Quel bonheur m'accompagne à la fin de ma vie !
Isabelle, je meurs pour vous avoir servie ;
Et de quelque tranchant que je souffre les coups,
Je meurs trop glorieux, puisque je meurs pour vous.
Hélas ! que je me flatte, et que j'ai d'artifice
A me dissimuler la honte d'un supplice !
En est-il de plus grand que de quitter ces yeux
Dont le fatal amour me rend si glorieux ?
L'ombre d'un meurtrier creuse ici ma ruine :
Il succomba vivant, et mort il m'assassine ;
Son nom fait contre moi ce que n'a pu son bras ;
Mille assassins nouveaux naissent de son trépas ;
Et je vois de son sang, fécond en perfidies,
S'élever contre moi des âmes plus hardies,
De qui les passions, s'armant d'autorité,
Font un meurtre public avec impunité.
Demain de mon courage on doit faire un grand crime,
Donner au déloyal ma tête pour victime ;
Et tous pour le pays prennent tant d'intérêt,
Qu'il ne m'est pas permis de douter de l'arrêt.
Ainsi de tous côtés ma perte était certaine :
J'ai repoussé la mort, je la reçois pour peine.
D'un péril évité je tombe en un nouveau,
Et des mains d'un rival en celles d'un bourreau.
Je frémis à penser à ma triste aventure ;
Dans le sein du repos je suis à la torture :
Au milieu de la nuit, et du temps du sommeil,
Je vois de mon trépas le honteux appareil ;
J'en ai devant les yeux les funestes ministres ;
On me lit du sénat les mandements sinistres ;
Je sors les fers aux pieds ; j'entends déjà le bruit
De l'amas insolent d'un peuple qui me suit ;
Je vois le lieu fatal où ma mort se prépare :
Là mon esprit se trouble, et ma raison s'égare ;
Je ne découvre rien qui m'ose secourir,
Et la peur de la mort me fait déjà mourir.
Isabelle, toi seule, en réveillant ma flamme,
Dissipes ces terreurs et rassures mon âme ;
Et sitôt que je pense à tes divins attraits,
Je vois évanouir ces infâmes portraits.
Quelques rudes assauts que le malheur me livre,
Garde mon souvenir, et je croirai revivre.
Mais d'où vient que de nuit on ouvre ma prison ?
Ami, que viens-tu faire ici hors de saison ?
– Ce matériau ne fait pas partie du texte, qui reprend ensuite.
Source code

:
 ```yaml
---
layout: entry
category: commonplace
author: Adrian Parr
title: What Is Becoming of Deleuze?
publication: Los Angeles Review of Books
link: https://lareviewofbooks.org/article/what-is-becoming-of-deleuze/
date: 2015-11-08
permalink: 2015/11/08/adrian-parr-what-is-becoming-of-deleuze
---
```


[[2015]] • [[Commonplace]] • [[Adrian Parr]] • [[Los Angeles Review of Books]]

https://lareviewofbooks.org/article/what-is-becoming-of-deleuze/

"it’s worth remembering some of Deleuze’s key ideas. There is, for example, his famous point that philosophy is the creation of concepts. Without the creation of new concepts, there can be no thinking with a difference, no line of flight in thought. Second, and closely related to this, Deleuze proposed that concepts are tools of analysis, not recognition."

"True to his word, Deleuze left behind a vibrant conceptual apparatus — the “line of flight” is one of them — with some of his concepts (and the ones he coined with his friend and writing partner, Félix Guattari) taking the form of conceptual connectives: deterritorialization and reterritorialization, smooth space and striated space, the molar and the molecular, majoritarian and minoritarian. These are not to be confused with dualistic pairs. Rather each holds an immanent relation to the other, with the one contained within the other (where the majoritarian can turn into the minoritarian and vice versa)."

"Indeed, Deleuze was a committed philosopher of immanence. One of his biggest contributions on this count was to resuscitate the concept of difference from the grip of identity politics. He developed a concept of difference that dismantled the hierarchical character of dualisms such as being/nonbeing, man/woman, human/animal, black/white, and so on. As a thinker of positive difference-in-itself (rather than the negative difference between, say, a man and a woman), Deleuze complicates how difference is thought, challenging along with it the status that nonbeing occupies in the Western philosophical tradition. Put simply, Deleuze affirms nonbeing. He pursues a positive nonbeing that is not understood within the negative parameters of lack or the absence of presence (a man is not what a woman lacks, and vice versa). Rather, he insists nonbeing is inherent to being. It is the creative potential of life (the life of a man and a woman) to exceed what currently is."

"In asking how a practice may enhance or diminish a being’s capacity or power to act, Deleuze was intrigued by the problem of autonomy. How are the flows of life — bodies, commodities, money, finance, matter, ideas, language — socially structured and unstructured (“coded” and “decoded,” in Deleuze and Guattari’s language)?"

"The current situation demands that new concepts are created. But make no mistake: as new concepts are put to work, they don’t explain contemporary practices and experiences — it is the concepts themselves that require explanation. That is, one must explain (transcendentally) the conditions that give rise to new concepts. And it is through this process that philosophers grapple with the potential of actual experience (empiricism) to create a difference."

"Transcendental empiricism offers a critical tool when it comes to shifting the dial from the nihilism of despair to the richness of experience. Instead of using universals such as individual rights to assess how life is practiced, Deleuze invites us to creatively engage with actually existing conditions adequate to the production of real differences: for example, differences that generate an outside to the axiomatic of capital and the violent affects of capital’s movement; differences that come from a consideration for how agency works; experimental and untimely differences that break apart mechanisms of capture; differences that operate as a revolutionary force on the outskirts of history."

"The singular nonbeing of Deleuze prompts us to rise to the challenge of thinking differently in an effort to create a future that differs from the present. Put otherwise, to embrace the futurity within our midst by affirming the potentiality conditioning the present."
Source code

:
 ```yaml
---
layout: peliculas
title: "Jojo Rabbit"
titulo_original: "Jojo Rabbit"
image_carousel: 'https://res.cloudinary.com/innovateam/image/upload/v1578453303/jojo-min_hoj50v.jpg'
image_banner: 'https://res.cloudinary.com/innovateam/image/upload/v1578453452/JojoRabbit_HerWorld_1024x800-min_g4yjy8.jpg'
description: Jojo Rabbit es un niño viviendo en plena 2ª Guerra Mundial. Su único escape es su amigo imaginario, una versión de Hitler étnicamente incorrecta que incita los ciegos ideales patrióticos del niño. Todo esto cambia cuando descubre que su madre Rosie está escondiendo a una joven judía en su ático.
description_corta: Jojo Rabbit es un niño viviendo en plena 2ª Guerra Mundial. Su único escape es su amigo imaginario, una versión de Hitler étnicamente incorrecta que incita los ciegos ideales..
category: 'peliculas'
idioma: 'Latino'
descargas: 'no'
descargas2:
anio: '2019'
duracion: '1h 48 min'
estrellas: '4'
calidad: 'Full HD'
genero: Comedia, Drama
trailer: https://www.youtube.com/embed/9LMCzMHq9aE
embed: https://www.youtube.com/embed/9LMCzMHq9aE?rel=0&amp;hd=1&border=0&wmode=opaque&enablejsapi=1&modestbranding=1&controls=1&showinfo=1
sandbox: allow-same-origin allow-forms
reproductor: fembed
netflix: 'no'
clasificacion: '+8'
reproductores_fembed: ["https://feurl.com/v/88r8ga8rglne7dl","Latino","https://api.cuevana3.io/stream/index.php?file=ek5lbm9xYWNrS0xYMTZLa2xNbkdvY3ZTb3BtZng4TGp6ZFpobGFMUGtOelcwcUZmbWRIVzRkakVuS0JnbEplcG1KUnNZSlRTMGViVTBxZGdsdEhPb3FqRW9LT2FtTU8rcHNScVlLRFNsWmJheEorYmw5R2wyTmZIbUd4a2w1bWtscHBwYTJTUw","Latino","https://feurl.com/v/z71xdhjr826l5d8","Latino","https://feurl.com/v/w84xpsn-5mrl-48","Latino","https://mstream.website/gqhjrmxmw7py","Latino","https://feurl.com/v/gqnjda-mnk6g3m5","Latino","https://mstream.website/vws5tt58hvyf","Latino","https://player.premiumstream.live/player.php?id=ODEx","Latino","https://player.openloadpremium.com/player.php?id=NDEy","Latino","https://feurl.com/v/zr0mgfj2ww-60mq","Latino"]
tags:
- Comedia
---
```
L’illusion Comique - Corneille - Acte IV, scène VII




Annonce des axes

I. L'exécution imminente
1. L'obsession de la mort
2. Une condamnation injuste
3. La description vivante de sa mort

II. Un monologue d'amour
1. Un amour héroïque
2. Son amour pour Isabelle le console



Note sur le monologue dans le théâtre

C’est le discours d’une personne qui est ou se croit seule sur scène. Il a longtemps eu la fonction de faire connaître le personnage de l’intérieur. Ce procédé est artificiel mais utile. L’aspect invraisemblable est réduit quand le personnage est placé dans un état émotionnel intense. Il prend l’allure d’un dialogue fictif avec soi-même, avec un personnage fictif ou absent, avec un objet ou avec un sentiment.
Exemple : Clindor apostrophe Isabelle (procédé rhétorique).



Commentaire littéraire

I. L'exécution imminente

1. L'obsession de la mort

Le champ lexical de la mort est dominant (« mortel effroi », « trépas », « noires couleurs », « mort », « fin de ma vie », « assassine », etc.).
Le champ lexical de la peur est aussi présent (« mortel effroi », « frémis », « la peur de la mort », « terreurs » etc.).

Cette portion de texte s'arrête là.